Major General Logan Scott-Bowden CBE MC MM
Died 17th February 2014
Major-General Logan Scott-Bowden, who has died aged 93, carried out secret reconnaissance missions to the Normandy beaches which paved the way for the D-Day landings.
Scott-Bowden was a member of the Combined Operations Pilotage Parties (COPP), a small unit which specialised in the clandestine survey of potential sites for the Allied landings in Italy and later France. On the night of New Year’s Eve 1943, he and Sergeant Bruce Ogden-Smith, performed a beach recconaisance of the area west of Ver-Sur-Mer, later known as Gold Beach. For this action he received the MC.
Logan Scott-Bowden was born at Whitehaven, Cumberland, on February 21 1920 and educated at Malvern and the Royal Military Academy, Woolwich, where he was an accomplished athlete and swimmer. Commissioned into the Corps of Royal Engineers, in 1940 he served with 162 Independent Company in the Norwegian Campaign.
The following year he was posted to 53 (Welsh) Division RE as adjutant. After a spell in Canada and America on liaison duties, in May 1943 he joined COPP and was based at Hayling Island.
On D-Day he was assigned to Naval Force “O” and took station at the head of the fleet and immediately in front of landing craft carrying amphibious Sherman tanks. His task was to observe the first assault wave on Omaha Beach and report to his Force Commander, Rear Admiral Hall.
He had been ordered to return to England but his job with COPP was finished and, on June 10, he risked being court martialled by taking command of 17th Field Company (17FC), whose commander had been badly wounded. He was soon busy laying 5,000 mines across the expected axis of an enemy counter-attack.
For the next 10 months, he led his Company in every action. When his men were responsible for “gapping” large and treacherous minefields, invariably Scott-Bowden carried out the reconnaissance himself and directed the work, often under heavy fire.
In April 1945, at Lingen, 17FC was building a bridge over the Dortmund-Ems canal when a self-propelled gun opened up at close range. Scott-Bowden directed the operation, standing on the bridge, until he was wounded. The citation for the award to him of a Bar to his MC stated that “his individual feats of gallantry are almost too numerous to record”.
Two years in the Middle East with 1st Division, commanding 12 Field Company RE, were followed by an appointment as DAQMG at the War Office. He reassumed command of 12 Field Company in Korea and, on returning to England, became brigade major of the Training Brigade at Aldershot.
After a course at the Joint Services Staff College, in 1956 he was posted as DCRE (Works) Schleswig-Holstein and Hamburg. During this appointment, he was honorary secretary of the British Kiel Yacht Club.

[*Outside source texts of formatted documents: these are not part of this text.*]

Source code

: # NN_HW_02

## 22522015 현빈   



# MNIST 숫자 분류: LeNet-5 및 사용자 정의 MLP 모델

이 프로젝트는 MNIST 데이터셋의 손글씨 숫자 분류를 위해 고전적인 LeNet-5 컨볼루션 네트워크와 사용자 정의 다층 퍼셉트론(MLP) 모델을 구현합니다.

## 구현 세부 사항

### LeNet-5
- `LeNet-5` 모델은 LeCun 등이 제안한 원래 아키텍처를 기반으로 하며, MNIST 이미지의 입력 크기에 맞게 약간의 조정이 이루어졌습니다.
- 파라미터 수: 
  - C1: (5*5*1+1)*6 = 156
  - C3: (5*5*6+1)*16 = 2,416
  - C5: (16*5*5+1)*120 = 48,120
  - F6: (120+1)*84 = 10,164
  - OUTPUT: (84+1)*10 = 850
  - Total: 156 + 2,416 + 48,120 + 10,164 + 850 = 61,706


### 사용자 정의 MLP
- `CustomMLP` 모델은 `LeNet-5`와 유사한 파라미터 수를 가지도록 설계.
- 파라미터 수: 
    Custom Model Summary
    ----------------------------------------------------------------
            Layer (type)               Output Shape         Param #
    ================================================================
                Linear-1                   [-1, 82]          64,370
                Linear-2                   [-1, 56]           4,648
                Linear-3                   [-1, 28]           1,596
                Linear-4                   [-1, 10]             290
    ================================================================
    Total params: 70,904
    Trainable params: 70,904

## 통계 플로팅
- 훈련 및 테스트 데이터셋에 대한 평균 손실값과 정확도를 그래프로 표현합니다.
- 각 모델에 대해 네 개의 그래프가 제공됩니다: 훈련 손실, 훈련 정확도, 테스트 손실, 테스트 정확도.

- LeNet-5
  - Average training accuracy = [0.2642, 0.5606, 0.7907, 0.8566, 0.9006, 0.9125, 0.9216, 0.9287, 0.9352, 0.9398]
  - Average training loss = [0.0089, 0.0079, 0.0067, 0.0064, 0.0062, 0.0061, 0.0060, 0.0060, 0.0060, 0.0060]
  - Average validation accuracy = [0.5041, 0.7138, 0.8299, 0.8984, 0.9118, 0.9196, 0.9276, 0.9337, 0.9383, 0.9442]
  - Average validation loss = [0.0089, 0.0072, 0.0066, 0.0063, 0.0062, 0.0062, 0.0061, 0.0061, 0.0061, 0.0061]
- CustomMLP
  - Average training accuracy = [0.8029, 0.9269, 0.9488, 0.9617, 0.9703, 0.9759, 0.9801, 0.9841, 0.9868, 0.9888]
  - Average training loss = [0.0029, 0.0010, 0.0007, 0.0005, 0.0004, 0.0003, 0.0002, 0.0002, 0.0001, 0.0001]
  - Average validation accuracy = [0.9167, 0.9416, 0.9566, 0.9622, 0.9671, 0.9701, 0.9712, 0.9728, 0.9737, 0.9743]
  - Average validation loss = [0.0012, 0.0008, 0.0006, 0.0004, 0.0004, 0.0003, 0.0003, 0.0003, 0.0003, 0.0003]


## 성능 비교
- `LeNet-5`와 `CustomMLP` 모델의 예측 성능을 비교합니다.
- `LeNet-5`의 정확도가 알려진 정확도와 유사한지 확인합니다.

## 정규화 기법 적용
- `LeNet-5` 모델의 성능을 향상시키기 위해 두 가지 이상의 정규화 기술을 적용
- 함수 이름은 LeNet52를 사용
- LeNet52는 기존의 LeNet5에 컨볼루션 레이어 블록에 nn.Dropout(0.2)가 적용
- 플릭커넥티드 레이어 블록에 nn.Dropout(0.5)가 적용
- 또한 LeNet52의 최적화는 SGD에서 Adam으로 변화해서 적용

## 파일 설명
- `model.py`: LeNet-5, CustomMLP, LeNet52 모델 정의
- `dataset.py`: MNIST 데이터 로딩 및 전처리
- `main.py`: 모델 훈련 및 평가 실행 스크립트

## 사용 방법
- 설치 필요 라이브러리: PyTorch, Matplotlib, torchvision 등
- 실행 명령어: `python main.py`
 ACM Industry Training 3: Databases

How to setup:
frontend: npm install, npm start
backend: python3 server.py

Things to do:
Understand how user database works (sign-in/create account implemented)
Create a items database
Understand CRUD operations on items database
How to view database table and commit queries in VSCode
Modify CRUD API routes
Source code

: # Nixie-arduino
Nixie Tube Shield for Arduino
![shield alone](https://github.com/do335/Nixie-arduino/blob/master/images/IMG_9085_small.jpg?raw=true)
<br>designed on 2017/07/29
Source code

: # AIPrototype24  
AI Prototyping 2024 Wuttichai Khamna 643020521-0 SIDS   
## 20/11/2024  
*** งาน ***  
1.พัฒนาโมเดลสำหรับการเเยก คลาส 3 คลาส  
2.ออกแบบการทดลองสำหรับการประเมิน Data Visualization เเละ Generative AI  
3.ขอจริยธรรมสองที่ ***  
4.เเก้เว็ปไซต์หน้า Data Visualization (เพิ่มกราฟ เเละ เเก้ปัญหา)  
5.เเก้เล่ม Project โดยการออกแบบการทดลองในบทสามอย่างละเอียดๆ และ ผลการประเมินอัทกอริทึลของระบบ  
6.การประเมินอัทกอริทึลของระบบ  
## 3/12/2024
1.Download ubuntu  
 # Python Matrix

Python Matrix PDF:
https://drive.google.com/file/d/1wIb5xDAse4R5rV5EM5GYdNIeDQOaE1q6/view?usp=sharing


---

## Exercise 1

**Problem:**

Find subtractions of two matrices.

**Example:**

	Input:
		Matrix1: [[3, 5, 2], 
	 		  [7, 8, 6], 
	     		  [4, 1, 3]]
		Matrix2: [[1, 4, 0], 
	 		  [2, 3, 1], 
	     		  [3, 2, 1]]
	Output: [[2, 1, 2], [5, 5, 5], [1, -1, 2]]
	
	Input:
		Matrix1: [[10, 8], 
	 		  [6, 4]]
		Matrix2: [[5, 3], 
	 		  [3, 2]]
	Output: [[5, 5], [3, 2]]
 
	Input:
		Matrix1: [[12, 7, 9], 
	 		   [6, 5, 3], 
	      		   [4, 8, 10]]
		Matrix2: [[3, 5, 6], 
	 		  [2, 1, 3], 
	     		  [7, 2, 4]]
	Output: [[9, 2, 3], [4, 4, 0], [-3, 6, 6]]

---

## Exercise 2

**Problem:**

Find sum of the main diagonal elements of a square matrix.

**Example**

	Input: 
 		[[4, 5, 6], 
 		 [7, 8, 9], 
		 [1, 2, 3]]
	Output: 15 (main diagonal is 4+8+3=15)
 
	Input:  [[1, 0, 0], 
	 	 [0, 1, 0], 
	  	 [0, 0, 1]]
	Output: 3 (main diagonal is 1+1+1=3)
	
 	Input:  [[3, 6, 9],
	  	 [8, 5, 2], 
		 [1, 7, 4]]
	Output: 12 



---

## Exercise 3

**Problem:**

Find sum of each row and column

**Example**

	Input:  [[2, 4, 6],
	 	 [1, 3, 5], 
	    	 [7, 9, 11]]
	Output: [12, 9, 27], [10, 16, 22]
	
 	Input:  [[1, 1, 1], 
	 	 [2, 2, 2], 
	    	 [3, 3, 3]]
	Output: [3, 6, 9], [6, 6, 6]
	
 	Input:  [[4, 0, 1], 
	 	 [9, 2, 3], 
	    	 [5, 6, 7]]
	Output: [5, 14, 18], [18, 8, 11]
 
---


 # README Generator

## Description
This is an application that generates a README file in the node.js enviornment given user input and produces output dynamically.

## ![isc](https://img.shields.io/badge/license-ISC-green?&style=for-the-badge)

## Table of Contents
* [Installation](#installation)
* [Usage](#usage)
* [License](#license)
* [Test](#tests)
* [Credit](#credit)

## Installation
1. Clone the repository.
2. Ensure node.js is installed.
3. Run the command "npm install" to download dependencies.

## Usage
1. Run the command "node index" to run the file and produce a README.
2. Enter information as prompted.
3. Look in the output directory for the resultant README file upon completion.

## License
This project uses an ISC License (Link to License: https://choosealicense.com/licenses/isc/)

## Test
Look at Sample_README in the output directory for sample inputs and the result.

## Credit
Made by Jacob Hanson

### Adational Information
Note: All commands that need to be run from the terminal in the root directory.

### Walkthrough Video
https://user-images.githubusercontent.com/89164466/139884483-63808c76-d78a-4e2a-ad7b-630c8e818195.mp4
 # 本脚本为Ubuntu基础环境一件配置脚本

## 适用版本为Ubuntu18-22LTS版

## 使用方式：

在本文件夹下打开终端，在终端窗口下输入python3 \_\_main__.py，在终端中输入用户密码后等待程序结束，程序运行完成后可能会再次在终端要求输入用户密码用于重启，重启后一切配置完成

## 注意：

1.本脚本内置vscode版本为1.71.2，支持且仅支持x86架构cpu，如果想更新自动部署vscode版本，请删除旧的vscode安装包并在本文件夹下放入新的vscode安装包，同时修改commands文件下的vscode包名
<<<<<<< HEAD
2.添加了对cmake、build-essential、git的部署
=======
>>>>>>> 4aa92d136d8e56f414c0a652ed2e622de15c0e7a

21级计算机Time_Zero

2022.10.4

Two years in Aden followed, and he then returned to the 1st Division in Germany as CRE. After appointments as head of the UKLF Planning Staff and Assistant Director of Defence Plans at the new Ministry of Defence, he returned to Aldershot in 1966 to command the Training Brigade.
In 1970-71 he raised and commanded the Ulster Defence Regiment, a force of seven battalions drawn from all sections of the community. He was then appointed head of the British Defence Liaison Staff in India.
Having retired in 1974 he farmed in Oxfordshire. Holidays were spent in Italy, camping in Bavaria and skiing in Austria. Appointed CBE in 1972, he was Colonel Commandant RE from 1975 to 1980.